***** PROVIDED INFORMATION

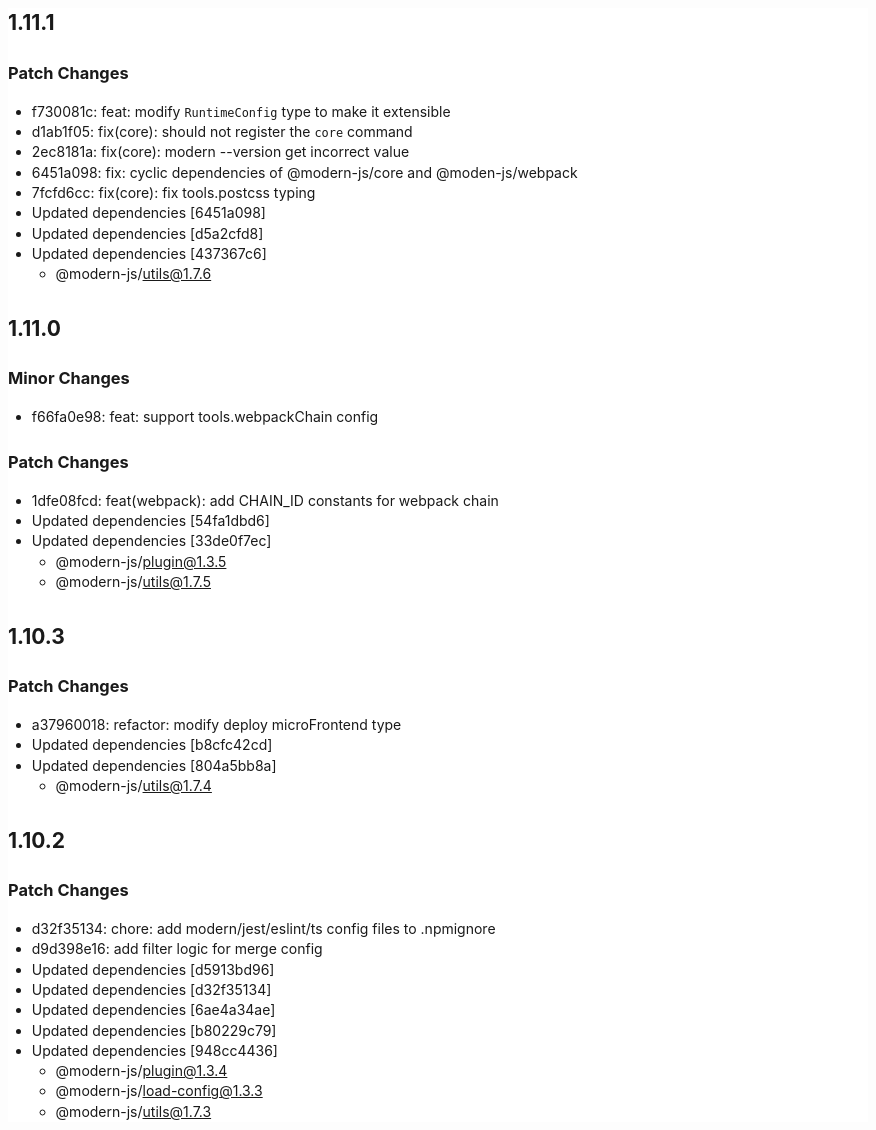 ## 1.11.1

### Patch Changes

- f730081c: feat: modify `RuntimeConfig` type to make it extensible
- d1ab1f05: fix(core): should not register the `core` command
- 2ec8181a: fix(core): modern --version get incorrect value
- 6451a098: fix: cyclic dependencies of @modern-js/core and @moden-js/webpack
- 7fcfd6cc: fix(core): fix tools.postcss typing
- Updated dependencies [6451a098]
- Updated dependencies [d5a2cfd8]
- Updated dependencies [437367c6]
  - @modern-js/utils@1.7.6

## 1.11.0

### Minor Changes

- f66fa0e98: feat: support tools.webpackChain config

### Patch Changes

- 1dfe08fcd: feat(webpack): add CHAIN_ID constants for webpack chain
- Updated dependencies [54fa1dbd6]
- Updated dependencies [33de0f7ec]
  - @modern-js/plugin@1.3.5
  - @modern-js/utils@1.7.5

## 1.10.3

### Patch Changes

- a37960018: refactor: modify deploy microFrontend type
- Updated dependencies [b8cfc42cd]
- Updated dependencies [804a5bb8a]
  - @modern-js/utils@1.7.4

## 1.10.2

### Patch Changes

- d32f35134: chore: add modern/jest/eslint/ts config files to .npmignore
- d9d398e16: add filter logic for merge config
- Updated dependencies [d5913bd96]
- Updated dependencies [d32f35134]
- Updated dependencies [6ae4a34ae]
- Updated dependencies [b80229c79]
- Updated dependencies [948cc4436]
  - @modern-js/plugin@1.3.4
  - @modern-js/load-config@1.3.3
  - @modern-js/utils@1.7.3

**********

- [PROBLEM TO WORK ON]: Without any picture, return exactly the lines of the records above from the first through the line that contains "- Updated dependencies [804a5bb8a]".

- [EXERCISE RESPONSE]:
 ## 1.11.1

### Patch Changes

- f730081c: feat: modify `RuntimeConfig` type to make it extensible
- d1ab1f05: fix(core): should not register the `core` command
- 2ec8181a: fix(core): modern --version get incorrect value
- 6451a098: fix: cyclic dependencies of @modern-js/core and @moden-js/webpack
- 7fcfd6cc: fix(core): fix tools.postcss typing
- Updated dependencies [6451a098]
- Updated dependencies [d5a2cfd8]
- Updated dependencies [437367c6]
  - @modern-js/utils@1.7.6

## 1.11.0

### Minor Changes

- f66fa0e98: feat: support tools.webpackChain config

### Patch Changes

- 1dfe08fcd: feat(webpack): add CHAIN_ID constants for webpack chain
- Updated dependencies [54fa1dbd6]
- Updated dependencies [33de0f7ec]
  - @modern-js/plugin@1.3.5
  - @modern-js/utils@1.7.5

## 1.10.3

### Patch Changes

- a37960018: refactor: modify deploy microFrontend type
- Updated dependencies [b8cfc42cd]
- Updated dependencies [804a5bb8a]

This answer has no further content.